Parue d’abord en 2002, soit deux ans avant l’obtention de son Goncourt pour Le soleil des Scorta, cette pièce recèle plusieurs thèmes chers à Laurent Gaudé, qui cherche souvent l’humanité au cœur des mythes et le tragique dans le cœur des hommes. Seize ans après avoir été écrit, le solo qu’est Le tigre bleu de l’Euphrate prendra vie sur la scène du Théâtre de Quat’Sous et sera interprété par Emmanuel Schwartz dans une mise en scène de Denis Marleau.

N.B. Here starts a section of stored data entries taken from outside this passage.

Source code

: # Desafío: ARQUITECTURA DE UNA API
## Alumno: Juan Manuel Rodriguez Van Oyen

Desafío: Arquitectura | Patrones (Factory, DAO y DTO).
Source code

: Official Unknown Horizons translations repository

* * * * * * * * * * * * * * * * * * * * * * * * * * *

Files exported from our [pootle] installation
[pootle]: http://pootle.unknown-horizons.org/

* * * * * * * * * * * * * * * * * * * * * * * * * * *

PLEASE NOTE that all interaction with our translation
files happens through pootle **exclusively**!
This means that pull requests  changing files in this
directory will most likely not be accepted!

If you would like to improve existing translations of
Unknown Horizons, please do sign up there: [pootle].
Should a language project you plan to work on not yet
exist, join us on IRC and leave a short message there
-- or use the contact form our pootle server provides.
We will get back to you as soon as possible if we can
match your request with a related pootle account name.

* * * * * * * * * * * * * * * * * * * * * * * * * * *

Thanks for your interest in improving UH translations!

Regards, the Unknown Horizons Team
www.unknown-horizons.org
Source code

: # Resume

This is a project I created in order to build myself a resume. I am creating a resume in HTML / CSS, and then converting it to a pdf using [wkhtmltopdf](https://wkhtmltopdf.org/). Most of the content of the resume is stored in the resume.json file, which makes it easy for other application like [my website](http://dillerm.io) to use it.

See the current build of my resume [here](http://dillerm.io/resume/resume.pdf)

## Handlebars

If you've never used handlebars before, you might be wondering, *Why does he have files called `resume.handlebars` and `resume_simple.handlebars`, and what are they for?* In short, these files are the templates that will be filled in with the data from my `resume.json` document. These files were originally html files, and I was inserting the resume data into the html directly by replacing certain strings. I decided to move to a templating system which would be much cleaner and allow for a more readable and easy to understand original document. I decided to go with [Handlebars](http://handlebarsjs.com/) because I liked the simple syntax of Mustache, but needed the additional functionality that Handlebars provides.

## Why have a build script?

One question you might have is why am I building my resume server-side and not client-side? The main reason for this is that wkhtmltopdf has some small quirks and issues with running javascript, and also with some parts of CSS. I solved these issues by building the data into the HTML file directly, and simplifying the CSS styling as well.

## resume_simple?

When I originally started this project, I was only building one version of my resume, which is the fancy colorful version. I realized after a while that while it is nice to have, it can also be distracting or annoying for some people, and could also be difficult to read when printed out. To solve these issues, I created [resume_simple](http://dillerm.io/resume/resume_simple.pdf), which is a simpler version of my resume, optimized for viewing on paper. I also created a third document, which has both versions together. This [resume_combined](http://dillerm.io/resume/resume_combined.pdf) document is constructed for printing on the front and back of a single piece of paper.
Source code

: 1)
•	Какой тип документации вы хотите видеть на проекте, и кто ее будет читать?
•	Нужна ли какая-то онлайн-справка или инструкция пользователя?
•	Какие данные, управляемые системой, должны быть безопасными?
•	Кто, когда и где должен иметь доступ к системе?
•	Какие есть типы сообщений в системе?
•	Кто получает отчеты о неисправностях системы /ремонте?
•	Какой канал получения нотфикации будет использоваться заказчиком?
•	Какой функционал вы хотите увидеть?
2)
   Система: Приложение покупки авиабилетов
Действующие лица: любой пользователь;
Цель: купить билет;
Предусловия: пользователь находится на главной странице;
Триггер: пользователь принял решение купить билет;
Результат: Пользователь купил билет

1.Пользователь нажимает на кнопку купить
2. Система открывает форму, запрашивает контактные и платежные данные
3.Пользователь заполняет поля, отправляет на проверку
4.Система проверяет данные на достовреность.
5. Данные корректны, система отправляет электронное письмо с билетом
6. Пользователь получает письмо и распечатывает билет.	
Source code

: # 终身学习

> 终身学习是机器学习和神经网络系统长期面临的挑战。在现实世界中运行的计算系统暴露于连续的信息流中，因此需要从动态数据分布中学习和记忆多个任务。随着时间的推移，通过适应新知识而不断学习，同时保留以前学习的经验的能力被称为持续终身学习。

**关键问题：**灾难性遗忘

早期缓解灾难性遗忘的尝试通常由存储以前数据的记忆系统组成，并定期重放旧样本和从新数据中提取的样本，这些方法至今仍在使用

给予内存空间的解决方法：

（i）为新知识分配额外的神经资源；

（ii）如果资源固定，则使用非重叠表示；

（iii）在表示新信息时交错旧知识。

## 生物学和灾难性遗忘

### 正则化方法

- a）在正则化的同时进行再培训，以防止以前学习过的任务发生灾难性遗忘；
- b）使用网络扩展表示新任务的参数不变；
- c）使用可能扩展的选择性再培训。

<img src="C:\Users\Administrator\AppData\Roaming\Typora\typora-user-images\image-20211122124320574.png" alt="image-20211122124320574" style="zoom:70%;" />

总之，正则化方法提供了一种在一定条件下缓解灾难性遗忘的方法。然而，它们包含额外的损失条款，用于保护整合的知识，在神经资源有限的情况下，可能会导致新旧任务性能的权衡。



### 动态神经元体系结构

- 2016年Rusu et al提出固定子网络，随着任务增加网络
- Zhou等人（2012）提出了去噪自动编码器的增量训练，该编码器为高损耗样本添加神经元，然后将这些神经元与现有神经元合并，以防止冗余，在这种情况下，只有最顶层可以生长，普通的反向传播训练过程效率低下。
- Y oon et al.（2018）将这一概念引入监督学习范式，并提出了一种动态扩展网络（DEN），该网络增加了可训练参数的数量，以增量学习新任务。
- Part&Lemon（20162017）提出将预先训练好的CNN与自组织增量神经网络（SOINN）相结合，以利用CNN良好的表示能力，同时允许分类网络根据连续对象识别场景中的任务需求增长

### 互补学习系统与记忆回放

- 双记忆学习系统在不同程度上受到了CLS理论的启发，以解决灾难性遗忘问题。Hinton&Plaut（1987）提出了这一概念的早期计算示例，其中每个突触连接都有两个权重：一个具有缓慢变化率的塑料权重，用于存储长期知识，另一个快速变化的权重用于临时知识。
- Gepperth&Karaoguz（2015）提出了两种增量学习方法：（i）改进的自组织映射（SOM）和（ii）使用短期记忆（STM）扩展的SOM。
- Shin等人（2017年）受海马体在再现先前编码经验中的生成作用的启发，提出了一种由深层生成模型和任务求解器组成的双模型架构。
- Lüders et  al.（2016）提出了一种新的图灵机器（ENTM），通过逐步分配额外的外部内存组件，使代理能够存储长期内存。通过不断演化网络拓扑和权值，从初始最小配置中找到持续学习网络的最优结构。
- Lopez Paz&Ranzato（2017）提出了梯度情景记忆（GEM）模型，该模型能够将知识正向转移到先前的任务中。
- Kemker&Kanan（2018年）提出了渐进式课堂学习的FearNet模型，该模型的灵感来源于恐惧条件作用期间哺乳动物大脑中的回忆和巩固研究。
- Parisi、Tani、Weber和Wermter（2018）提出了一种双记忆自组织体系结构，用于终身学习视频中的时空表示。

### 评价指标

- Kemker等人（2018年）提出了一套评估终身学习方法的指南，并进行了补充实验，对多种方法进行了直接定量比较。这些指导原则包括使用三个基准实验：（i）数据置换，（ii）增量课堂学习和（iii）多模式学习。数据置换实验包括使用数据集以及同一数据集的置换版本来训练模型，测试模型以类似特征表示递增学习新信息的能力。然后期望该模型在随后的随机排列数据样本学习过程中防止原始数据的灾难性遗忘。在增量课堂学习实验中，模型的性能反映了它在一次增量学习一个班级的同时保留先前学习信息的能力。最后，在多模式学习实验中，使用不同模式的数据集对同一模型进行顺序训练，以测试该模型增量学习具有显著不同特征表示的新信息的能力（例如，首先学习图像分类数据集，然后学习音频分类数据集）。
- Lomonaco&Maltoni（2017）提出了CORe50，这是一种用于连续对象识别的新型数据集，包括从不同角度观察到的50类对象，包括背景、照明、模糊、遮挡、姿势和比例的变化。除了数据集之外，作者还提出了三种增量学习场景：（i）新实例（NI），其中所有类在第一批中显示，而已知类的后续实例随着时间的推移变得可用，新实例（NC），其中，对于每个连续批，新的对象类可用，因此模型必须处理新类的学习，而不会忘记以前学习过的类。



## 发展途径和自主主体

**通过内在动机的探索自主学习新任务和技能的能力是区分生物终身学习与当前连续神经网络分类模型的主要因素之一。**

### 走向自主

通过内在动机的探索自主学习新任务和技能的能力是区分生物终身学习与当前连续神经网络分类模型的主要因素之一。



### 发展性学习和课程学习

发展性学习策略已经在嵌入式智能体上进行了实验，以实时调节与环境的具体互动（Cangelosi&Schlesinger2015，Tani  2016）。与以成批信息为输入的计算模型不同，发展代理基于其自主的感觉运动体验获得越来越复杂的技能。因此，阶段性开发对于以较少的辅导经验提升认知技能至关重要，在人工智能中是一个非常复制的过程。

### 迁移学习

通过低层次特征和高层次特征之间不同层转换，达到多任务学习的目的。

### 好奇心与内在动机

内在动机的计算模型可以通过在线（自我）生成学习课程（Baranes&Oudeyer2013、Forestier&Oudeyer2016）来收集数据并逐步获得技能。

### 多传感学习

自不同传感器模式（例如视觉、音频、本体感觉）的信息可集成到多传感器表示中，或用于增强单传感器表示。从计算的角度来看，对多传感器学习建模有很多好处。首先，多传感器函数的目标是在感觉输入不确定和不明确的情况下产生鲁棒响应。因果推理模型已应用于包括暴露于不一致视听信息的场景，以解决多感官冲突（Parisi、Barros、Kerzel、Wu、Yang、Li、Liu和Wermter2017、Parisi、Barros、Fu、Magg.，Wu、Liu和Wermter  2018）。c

Pour l’occasion, on s’est entretenu avec le comédien et le dramaturge, de passage à Montréal spécialement pour cette adaptation.
Écrire sans choisir
Emmanuel Schwartz a travaillé pour la première fois avec Denis Marleau lors de la plus récente adaptation de Tartuffe au Théâtre du Nouveau Monde. Avant même de commencer les répétitions, le metteur en scène avait déjà informé le comédien qu’il avait aussi en tête cette pièce de Gaudé et qu’il le voyait interpréter l’unique rôle. «Ça témoignait d’une envie claire de travailler avec moi. Pour un acteur, c’est extraordinaire de sentir qu’on est désiré, qu’il y a un rendez-vous et qu’on est mieux de se présenter à l’heure et en forme parce que ça risque d’être costaud.»
On peut dire qu’Alexandre le Grand est un personnage récurrent dans l’œuvre de Gaudé. Au-delà de cette pièce, l’écrivain a aussi signé un roman sur l’homme (Pour seul cortège, Actes Sud, 2012). «Dans ce personnage-là, il y a tout en même temps. Ce qui normalement est contradictoire chez les gens, chez lui ce ne l’est pas. Il est beau et laid à la fois. Il est fraternel et compatissant en même temps qu’il est cruel et monstrueux. Il est jeune et vieux en même temps, il est homme et femme en même temps. Pour l’écriture, c’est fascinant parce qu’on peut être dans toutes ces couleurs différentes en étant juste, alors que normalement il faut choisir.»
Malgré son lourd bagage historique, Gaudé ne désirait pas en faire une pièce didactique: «Peut-être que je l’embellis, peut-être que je trahis les intentions de l’auteur, je n’en sais rien, peu importe. Dans Le tigre bleu de l’Euphrate, c’est un personnage que je crée, c’est mon Alexandre, parce que j’ai besoin de l’aimer pour l’écrire.»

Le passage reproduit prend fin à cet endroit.